Work to complete
Using the records below, copy every line that holds the string "DevOps".

(Provided data Opens)

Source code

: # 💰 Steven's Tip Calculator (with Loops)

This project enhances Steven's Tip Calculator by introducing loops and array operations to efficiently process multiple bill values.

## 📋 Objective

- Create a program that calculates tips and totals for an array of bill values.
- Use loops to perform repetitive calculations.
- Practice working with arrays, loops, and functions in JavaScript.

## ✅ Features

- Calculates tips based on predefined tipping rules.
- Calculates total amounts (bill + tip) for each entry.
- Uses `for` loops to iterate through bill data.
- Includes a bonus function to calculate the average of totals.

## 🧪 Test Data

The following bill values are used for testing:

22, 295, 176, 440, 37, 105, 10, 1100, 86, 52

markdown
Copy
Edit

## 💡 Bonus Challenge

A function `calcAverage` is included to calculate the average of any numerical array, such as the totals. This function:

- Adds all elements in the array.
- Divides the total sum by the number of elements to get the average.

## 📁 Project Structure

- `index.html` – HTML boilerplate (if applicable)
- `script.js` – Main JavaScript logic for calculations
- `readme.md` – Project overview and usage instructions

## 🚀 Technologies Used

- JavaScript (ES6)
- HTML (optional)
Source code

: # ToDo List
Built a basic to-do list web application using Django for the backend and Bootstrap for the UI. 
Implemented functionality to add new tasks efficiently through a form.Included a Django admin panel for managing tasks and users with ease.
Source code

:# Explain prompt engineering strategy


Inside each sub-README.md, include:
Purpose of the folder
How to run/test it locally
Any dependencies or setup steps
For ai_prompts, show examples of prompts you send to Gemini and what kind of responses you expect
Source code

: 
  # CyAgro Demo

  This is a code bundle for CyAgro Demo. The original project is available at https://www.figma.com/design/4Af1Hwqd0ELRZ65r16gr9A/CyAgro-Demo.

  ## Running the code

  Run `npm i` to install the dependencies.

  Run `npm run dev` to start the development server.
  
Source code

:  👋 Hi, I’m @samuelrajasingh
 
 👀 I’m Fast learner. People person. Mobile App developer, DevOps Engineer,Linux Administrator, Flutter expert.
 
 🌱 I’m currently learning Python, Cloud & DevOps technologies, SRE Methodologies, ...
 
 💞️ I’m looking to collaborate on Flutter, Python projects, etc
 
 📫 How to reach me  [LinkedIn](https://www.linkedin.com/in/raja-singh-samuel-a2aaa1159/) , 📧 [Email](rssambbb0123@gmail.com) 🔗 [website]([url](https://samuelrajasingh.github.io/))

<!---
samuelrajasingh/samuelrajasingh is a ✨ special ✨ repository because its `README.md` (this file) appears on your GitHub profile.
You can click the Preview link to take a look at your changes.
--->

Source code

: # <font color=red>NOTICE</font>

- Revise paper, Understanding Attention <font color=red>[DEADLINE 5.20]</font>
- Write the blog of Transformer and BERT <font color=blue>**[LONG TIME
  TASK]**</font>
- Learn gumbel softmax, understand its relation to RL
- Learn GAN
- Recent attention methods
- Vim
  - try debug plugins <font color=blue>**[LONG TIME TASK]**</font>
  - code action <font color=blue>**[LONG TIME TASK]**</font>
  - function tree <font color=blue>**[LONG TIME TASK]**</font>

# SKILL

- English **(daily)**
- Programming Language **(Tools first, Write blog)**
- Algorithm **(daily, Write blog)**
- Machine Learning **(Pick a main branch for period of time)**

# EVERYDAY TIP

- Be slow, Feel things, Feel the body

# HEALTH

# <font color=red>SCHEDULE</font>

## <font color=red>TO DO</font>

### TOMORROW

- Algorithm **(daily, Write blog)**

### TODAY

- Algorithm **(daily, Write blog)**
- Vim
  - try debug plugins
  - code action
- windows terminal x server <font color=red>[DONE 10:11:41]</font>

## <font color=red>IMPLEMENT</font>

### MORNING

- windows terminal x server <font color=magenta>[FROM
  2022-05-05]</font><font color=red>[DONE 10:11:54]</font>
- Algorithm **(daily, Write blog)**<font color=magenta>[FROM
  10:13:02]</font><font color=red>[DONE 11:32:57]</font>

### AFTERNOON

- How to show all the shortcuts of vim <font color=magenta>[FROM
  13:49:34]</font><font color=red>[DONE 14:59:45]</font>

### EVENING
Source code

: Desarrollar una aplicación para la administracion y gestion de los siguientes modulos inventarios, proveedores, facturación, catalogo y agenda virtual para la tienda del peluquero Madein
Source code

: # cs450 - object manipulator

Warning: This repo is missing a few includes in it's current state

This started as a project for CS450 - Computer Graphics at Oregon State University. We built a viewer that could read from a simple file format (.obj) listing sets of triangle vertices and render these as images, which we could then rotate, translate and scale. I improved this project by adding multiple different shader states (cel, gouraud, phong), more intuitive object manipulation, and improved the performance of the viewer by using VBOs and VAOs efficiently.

(Provided data Closes)

Reply
 👀 I’m Fast learner. People person. Mobile App developer, DevOps Engineer,Linux Administrator, Flutter expert.
 🌱 I’m currently learning Python, Cloud & DevOps technologies, SRE Methodologies, ...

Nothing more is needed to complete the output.